Monitoring of kidney function
A significant advantage of DOAK is that close monitoring, such as INR with vitamin K antagonists, is not required. However, due to the described metabolic pathways, regular monitoring of renal function is urgently required. In healthy kidney patients, annual intervals are sufficient. However, patients with CNI should be monitored more closely depending on the stage of CNI, age, concomitant diseases, and the DOAK used, as dabigatran in particular, and to a lesser extent edoxaban, are metabolized in higher proportions by the kidney (Table 4).
Conclusion
Patients with renal insufficiency and atrial fibrillation are among those at highest risk for ischemic stroke. With this in mind, oral anticoagulation should be strongly considered in these patients.

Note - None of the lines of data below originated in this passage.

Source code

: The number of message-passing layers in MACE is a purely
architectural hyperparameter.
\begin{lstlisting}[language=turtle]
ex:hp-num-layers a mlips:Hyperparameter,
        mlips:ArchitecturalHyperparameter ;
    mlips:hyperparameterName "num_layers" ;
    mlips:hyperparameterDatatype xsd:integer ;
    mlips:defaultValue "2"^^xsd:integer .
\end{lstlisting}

In fact, however, depending on the degree of renal insufficiency, anticoagulation can be a real therapeutic challenge, since bleeding complications are a serious risk, especially in stages IV and V. Relatively unproblematic, however, are stages II and III of renal failure, in which therapy with a DOAK is a good alternative to marcoumar or phenprocoumon and, while remaining effective in reducing embolic events, fewer bleeding complications occur.

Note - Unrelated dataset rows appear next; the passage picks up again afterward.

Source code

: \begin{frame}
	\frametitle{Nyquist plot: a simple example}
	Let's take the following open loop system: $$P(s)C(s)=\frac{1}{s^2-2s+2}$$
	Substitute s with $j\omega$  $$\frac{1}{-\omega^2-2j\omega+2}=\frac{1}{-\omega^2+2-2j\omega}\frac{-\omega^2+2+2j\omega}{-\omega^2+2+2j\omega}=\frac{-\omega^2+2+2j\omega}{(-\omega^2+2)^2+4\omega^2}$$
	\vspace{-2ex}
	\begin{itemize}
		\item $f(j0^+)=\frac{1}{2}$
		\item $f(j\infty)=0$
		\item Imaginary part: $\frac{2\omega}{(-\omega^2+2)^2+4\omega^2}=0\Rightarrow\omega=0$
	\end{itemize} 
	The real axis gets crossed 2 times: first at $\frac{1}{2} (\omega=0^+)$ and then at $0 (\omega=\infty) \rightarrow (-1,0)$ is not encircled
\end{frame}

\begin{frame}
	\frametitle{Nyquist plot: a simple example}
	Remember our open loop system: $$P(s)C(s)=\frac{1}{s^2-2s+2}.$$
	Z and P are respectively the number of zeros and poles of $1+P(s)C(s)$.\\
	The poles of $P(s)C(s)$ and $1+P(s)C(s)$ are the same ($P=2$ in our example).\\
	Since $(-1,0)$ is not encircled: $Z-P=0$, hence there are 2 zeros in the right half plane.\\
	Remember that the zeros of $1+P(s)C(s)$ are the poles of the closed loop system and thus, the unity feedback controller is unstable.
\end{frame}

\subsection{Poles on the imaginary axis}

Stages IV and V of renal failure are more problematic. Although apixaban, rivaroxaban, and also edoxaban are approved for this stage at reduced doses, readjustment to these agents cannot be recommended because of the lack of robust data. However, it is conceivable that patients who are on one of the DOAKs mentioned and reach stage IV in the course of therapy should be kept on it under strict control of renal function in the hope that renal function will improve again in the medium term. For stage V renal failure, there is a contraindication to all DOAK. This also exists for vitamin K antagonists, and the data also do not support a benefit. Ultimately, an individual decision must be made in these patients, weighing the individual risk of stroke as well as concomitant diseases.
Conflicts of interest
The authors declare that they are not guided by any economic interests in the preparation of this article.
let. Wolf-Rüdiger Schäbitz received speaker honoraria from Boehringer Ingelheim, Bayer, Pfizer-BMS and Daiichi. Frédéric Zuhorn has no conflicts of interest.